Are these compounded hormones or FDA-approved?
Both prescribe estradiol and progesterone for core menopause care — the standard, FDA-approved menopause hormones. Some of Alloy's extra products (like its arousal cream and estriol skin creams) are compounded — custom-mixed by a pharmacy and not FDA-reviewed for safety, effectiveness, or quality. Compounded is not the same as FDA-approved. Check the specific product at intake.
Are Alloy and Hers available in every state?
No. Hers says menopause care isn't available in all 50 states, and Alloy's coverage is also state-limited. Check your state on each provider's site.

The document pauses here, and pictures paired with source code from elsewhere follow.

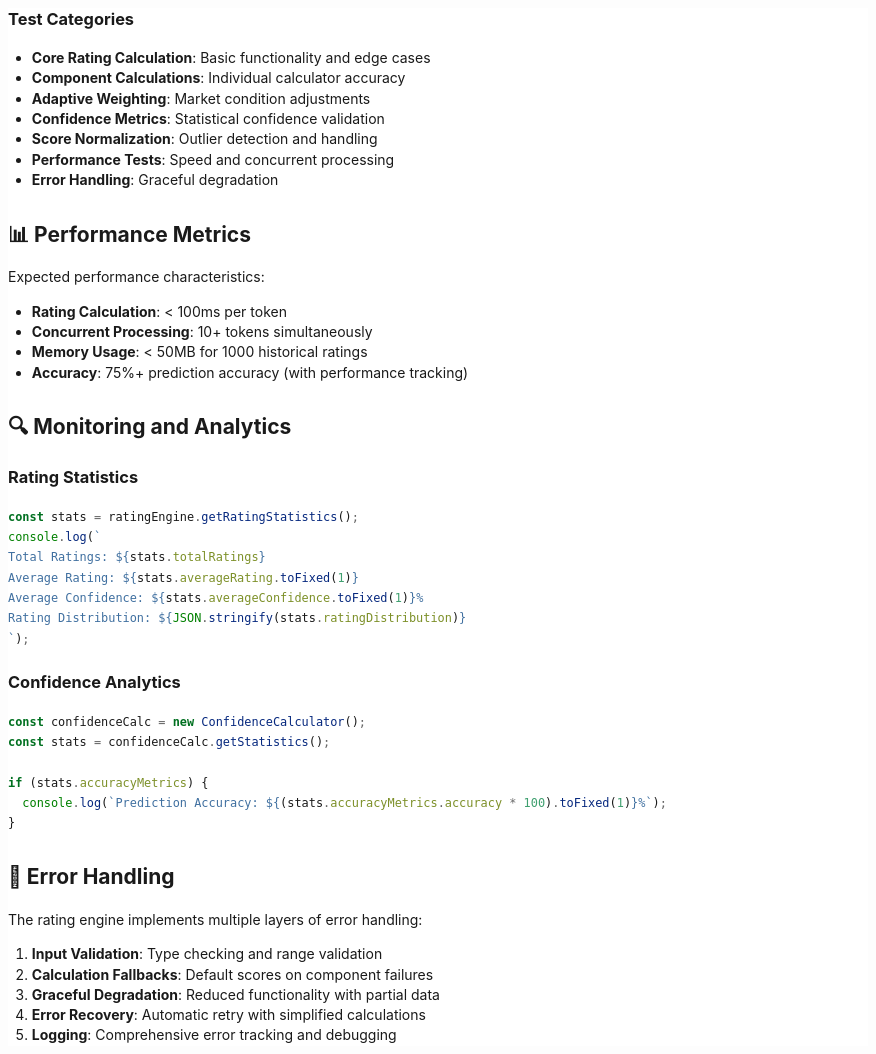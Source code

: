 ### Test Categories

- **Core Rating Calculation**: Basic functionality and edge cases
- **Component Calculations**: Individual calculator accuracy
- **Adaptive Weighting**: Market condition adjustments
- **Confidence Metrics**: Statistical confidence validation
- **Score Normalization**: Outlier detection and handling
- **Performance Tests**: Speed and concurrent processing
- **Error Handling**: Graceful degradation

## 📊 Performance Metrics

Expected performance characteristics:

- **Rating Calculation**: < 100ms per token
- **Concurrent Processing**: 10+ tokens simultaneously
- **Memory Usage**: < 50MB for 1000 historical ratings
- **Accuracy**: 75%+ prediction accuracy (with performance tracking)

## 🔍 Monitoring and Analytics

### Rating Statistics

```typescript
const stats = ratingEngine.getRatingStatistics();
console.log(`
Total Ratings: ${stats.totalRatings}
Average Rating: ${stats.averageRating.toFixed(1)}
Average Confidence: ${stats.averageConfidence.toFixed(1)}%
Rating Distribution: ${JSON.stringify(stats.ratingDistribution)}
`);
```

### Confidence Analytics

```typescript
const confidenceCalc = new ConfidenceCalculator();
const stats = confidenceCalc.getStatistics();

if (stats.accuracyMetrics) {
  console.log(`Prediction Accuracy: ${(stats.accuracyMetrics.accuracy * 100).toFixed(1)}%`);
}
```

## 🚨 Error Handling

The rating engine implements multiple layers of error handling:

1. **Input Validation**: Type checking and range validation
2. **Calculation Fallbacks**: Default scores on component failures
3. **Graceful Degradation**: Reduced functionality with partial data
4. **Error Recovery**: Automatic retry with simplified calculations
5. **Logging**: Comprehensive error tracking and debugging
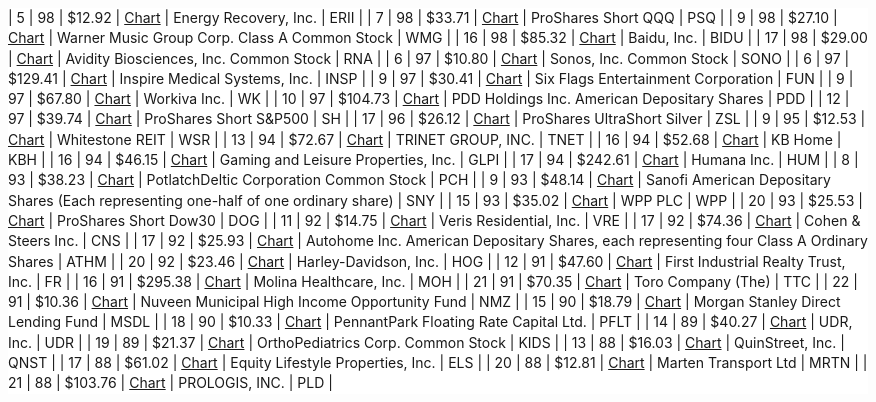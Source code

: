 | 5 | 98 | $12.92 | [Chart](https://www.tradingview.com/chart/?symbol=ERII) | Energy Recovery, Inc. | ERII |
| 7 | 98 | $33.71 | [Chart](https://www.tradingview.com/chart/?symbol=PSQ) | ProShares Short QQQ | PSQ |
| 9 | 98 | $27.10 | [Chart](https://www.tradingview.com/chart/?symbol=WMG) | Warner Music Group Corp. Class A Common Stock | WMG |
| 16 | 98 | $85.32 | [Chart](https://www.tradingview.com/chart/?symbol=BIDU) | Baidu, Inc. | BIDU |
| 17 | 98 | $29.00 | [Chart](https://www.tradingview.com/chart/?symbol=RNA) | Avidity Biosciences, Inc. Common Stock | RNA |
| 6 | 97 | $10.80 | [Chart](https://www.tradingview.com/chart/?symbol=SONO) | Sonos, Inc. Common Stock | SONO |
| 6 | 97 | $129.41 | [Chart](https://www.tradingview.com/chart/?symbol=INSP) | Inspire Medical Systems, Inc. | INSP |
| 9 | 97 | $30.41 | [Chart](https://www.tradingview.com/chart/?symbol=FUN) | Six Flags Entertainment Corporation | FUN |
| 9 | 97 | $67.80 | [Chart](https://www.tradingview.com/chart/?symbol=WK) | Workiva Inc. | WK |
| 10 | 97 | $104.73 | [Chart](https://www.tradingview.com/chart/?symbol=PDD) | PDD Holdings Inc. American Depositary Shares | PDD |
| 12 | 97 | $39.74 | [Chart](https://www.tradingview.com/chart/?symbol=SH) | ProShares Short S&P500 | SH |
| 17 | 96 | $26.12 | [Chart](https://www.tradingview.com/chart/?symbol=ZSL) | ProShares UltraShort Silver | ZSL |
| 9 | 95 | $12.53 | [Chart](https://www.tradingview.com/chart/?symbol=WSR) | Whitestone REIT | WSR |
| 13 | 94 | $72.67 | [Chart](https://www.tradingview.com/chart/?symbol=TNET) | TRINET GROUP, INC. | TNET |
| 16 | 94 | $52.68 | [Chart](https://www.tradingview.com/chart/?symbol=KBH) | KB Home | KBH |
| 16 | 94 | $46.15 | [Chart](https://www.tradingview.com/chart/?symbol=GLPI) | Gaming and Leisure Properties, Inc. | GLPI |
| 17 | 94 | $242.61 | [Chart](https://www.tradingview.com/chart/?symbol=HUM) | Humana Inc. | HUM |
| 8 | 93 | $38.23 | [Chart](https://www.tradingview.com/chart/?symbol=PCH) | PotlatchDeltic Corporation Common Stock | PCH |
| 9 | 93 | $48.14 | [Chart](https://www.tradingview.com/chart/?symbol=SNY) | Sanofi American Depositary Shares (Each representing one-half of one ordinary share) | SNY |
| 15 | 93 | $35.02 | [Chart](https://www.tradingview.com/chart/?symbol=WPP) | WPP PLC | WPP |
| 20 | 93 | $25.53 | [Chart](https://www.tradingview.com/chart/?symbol=DOG) | ProShares Short Dow30 | DOG |
| 11 | 92 | $14.75 | [Chart](https://www.tradingview.com/chart/?symbol=VRE) | Veris Residential, Inc. | VRE |
| 17 | 92 | $74.36 | [Chart](https://www.tradingview.com/chart/?symbol=CNS) | Cohen & Steers Inc. | CNS |
| 17 | 92 | $25.93 | [Chart](https://www.tradingview.com/chart/?symbol=ATHM) | Autohome Inc. American Depositary Shares, each representing four Class A Ordinary Shares | ATHM |
| 20 | 92 | $23.46 | [Chart](https://www.tradingview.com/chart/?symbol=HOG) | Harley-Davidson, Inc. | HOG |
| 12 | 91 | $47.60 | [Chart](https://www.tradingview.com/chart/?symbol=FR) | First Industrial Realty Trust, Inc. | FR |
| 16 | 91 | $295.38 | [Chart](https://www.tradingview.com/chart/?symbol=MOH) | Molina Healthcare, Inc. | MOH |
| 21 | 91 | $70.35 | [Chart](https://www.tradingview.com/chart/?symbol=TTC) | Toro Company (The) | TTC |
| 22 | 91 | $10.36 | [Chart](https://www.tradingview.com/chart/?symbol=NMZ) | Nuveen Municipal High Income Opportunity Fund | NMZ |
| 15 | 90 | $18.79 | [Chart](https://www.tradingview.com/chart/?symbol=MSDL) | Morgan Stanley Direct Lending Fund | MSDL |
| 18 | 90 | $10.33 | [Chart](https://www.tradingview.com/chart/?symbol=PFLT) | PennantPark Floating Rate Capital Ltd. | PFLT |
| 14 | 89 | $40.27 | [Chart](https://www.tradingview.com/chart/?symbol=UDR) | UDR, Inc. | UDR |
| 19 | 89 | $21.37 | [Chart](https://www.tradingview.com/chart/?symbol=KIDS) | OrthoPediatrics Corp. Common Stock | KIDS |
| 13 | 88 | $16.03 | [Chart](https://www.tradingview.com/chart/?symbol=QNST) | QuinStreet, Inc. | QNST |
| 17 | 88 | $61.02 | [Chart](https://www.tradingview.com/chart/?symbol=ELS) | Equity Lifestyle Properties, Inc. | ELS |
| 20 | 88 | $12.81 | [Chart](https://www.tradingview.com/chart/?symbol=MRTN) | Marten Transport Ltd | MRTN |
| 21 | 88 | $103.76 | [Chart](https://www.tradingview.com/chart/?symbol=PLD) | PROLOGIS, INC. | PLD |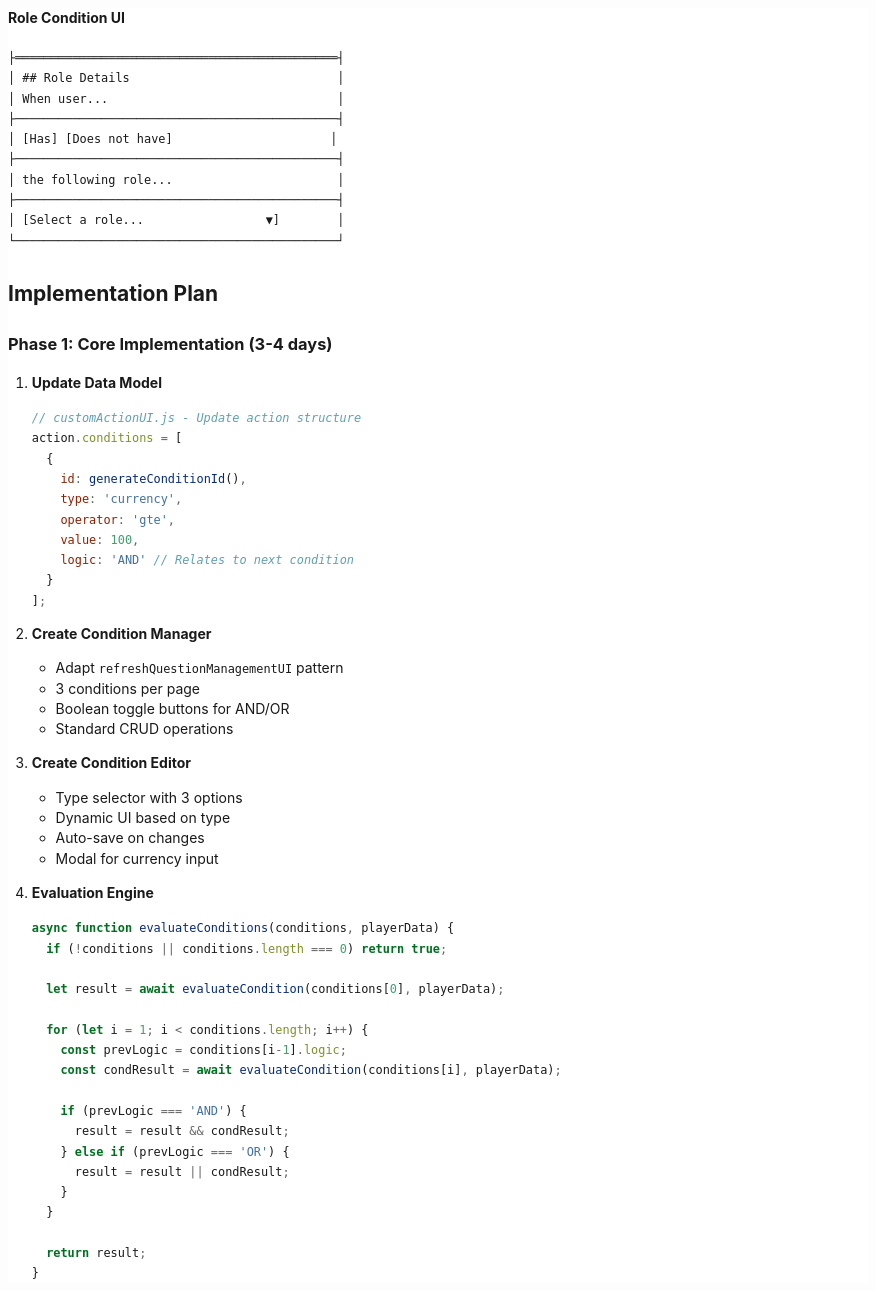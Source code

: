 #### Role Condition UI
```
├═════════════════════════════════════════════┤
│ ## Role Details                             │
│ When user...                                │
├─────────────────────────────────────────────┤
│ [Has] [Does not have]                      │
├─────────────────────────────────────────────┤
│ the following role...                       │
├─────────────────────────────────────────────┤
│ [Select a role...                 ▼]        │
└─────────────────────────────────────────────┘
```

## Implementation Plan

### Phase 1: Core Implementation (3-4 days)

1. **Update Data Model**
   ```javascript
   // customActionUI.js - Update action structure
   action.conditions = [
     {
       id: generateConditionId(),
       type: 'currency',
       operator: 'gte',
       value: 100,
       logic: 'AND' // Relates to next condition
     }
   ];
   ```

2. **Create Condition Manager**
   - Adapt `refreshQuestionManagementUI` pattern
   - 3 conditions per page
   - Boolean toggle buttons for AND/OR
   - Standard CRUD operations

3. **Create Condition Editor**
   - Type selector with 3 options
   - Dynamic UI based on type
   - Auto-save on changes
   - Modal for currency input

4. **Evaluation Engine**
   ```javascript
   async function evaluateConditions(conditions, playerData) {
     if (!conditions || conditions.length === 0) return true;
     
     let result = await evaluateCondition(conditions[0], playerData);
     
     for (let i = 1; i < conditions.length; i++) {
       const prevLogic = conditions[i-1].logic;
       const condResult = await evaluateCondition(conditions[i], playerData);
       
       if (prevLogic === 'AND') {
         result = result && condResult;
       } else if (prevLogic === 'OR') {
         result = result || condResult;
       }
     }
     
     return result;
   }
   ```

Which is better if patches are out of stock?
Lean toward the provider with the most non-patch options. Alloy offers pill, gel, spray, and cream alongside patches; Hers offers pill and cream. No telehealth brand can fix the manufacturing supply itself.
Is online menopause HRT safe?
For many healthy women near menopause, FDA-approved hormone therapy can be a reasonable option under a clinician's guidance, and in late 2025 the FDA moved to remove the old broad warnings after reassessing them. But safety still depends on your age, history, and the form and dose, so women with a complex history should work with a clinician rather than a comparison page.
Can Alloy send my prescription to my local pharmacy?
Not as a simple first step. Alloy ships from its partner pharmacy, and transferring a prescription out has conditions: an active subscription, at least one order, and canceling the subscription. If local-pharmacy control matters to you, the quiz can find a better-matched provider.